Source texts of formatted documents
"""
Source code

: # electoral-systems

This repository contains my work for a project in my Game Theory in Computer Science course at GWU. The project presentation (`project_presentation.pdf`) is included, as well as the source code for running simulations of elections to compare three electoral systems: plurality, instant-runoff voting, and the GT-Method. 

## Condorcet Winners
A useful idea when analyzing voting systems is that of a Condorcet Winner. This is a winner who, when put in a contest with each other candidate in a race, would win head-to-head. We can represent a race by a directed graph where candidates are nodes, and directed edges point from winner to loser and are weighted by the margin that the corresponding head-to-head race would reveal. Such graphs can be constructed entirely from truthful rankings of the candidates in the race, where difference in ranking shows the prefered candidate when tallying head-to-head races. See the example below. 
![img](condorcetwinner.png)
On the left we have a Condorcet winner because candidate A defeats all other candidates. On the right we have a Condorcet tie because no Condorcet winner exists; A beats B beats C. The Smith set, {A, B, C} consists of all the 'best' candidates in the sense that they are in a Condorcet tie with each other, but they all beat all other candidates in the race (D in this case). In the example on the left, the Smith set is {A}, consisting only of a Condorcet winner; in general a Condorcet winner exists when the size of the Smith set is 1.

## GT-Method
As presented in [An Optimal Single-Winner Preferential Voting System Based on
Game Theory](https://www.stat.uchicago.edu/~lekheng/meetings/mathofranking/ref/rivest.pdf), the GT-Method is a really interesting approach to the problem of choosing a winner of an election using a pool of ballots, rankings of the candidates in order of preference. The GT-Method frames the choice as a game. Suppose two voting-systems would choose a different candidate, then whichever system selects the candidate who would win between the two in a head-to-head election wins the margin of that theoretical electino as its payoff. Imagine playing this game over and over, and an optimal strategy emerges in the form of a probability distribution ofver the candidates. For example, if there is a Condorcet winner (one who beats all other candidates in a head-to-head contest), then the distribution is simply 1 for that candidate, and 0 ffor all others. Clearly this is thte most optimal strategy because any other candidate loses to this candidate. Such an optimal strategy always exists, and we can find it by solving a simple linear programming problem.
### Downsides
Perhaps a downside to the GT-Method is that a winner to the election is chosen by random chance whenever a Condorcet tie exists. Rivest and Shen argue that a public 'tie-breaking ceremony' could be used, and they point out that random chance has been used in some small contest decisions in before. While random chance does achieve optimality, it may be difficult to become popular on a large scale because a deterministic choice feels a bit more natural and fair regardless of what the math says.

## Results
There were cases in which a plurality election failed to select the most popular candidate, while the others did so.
"""
Exercise directions: Repeat exactly the lines of the data from the first one through the line with "As presented in", both of them included.

Solution:
Source code

: # electoral-systems

This repository contains my work for a project in my Game Theory in Computer Science course at GWU. The project presentation (`project_presentation.pdf`) is included, as well as the source code for running simulations of elections to compare three electoral systems: plurality, instant-runoff voting, and the GT-Method. 

## Condorcet Winners
A useful idea when analyzing voting systems is that of a Condorcet Winner. This is a winner who, when put in a contest with each other candidate in a race, would win head-to-head. We can represent a race by a directed graph where candidates are nodes, and directed edges point from winner to loser and are weighted by the margin that the corresponding head-to-head race would reveal. Such graphs can be constructed entirely from truthful rankings of the candidates in the race, where difference in ranking shows the prefered candidate when tallying head-to-head races. See the example below. 
![img](condorcetwinner.png)
On the left we have a Condorcet winner because candidate A defeats all other candidates. On the right we have a Condorcet tie because no Condorcet winner exists; A beats B beats C. The Smith set, {A, B, C} consists of all the 'best' candidates in the sense that they are in a Condorcet tie with each other, but they all beat all other candidates in the race (D in this case). In the example on the left, the Smith set is {A}, consisting only of a Condorcet winner; in general a Condorcet winner exists when the size of the Smith set is 1.

## GT-Method
As presented in [An Optimal Single-Winner Preferential Voting System Based on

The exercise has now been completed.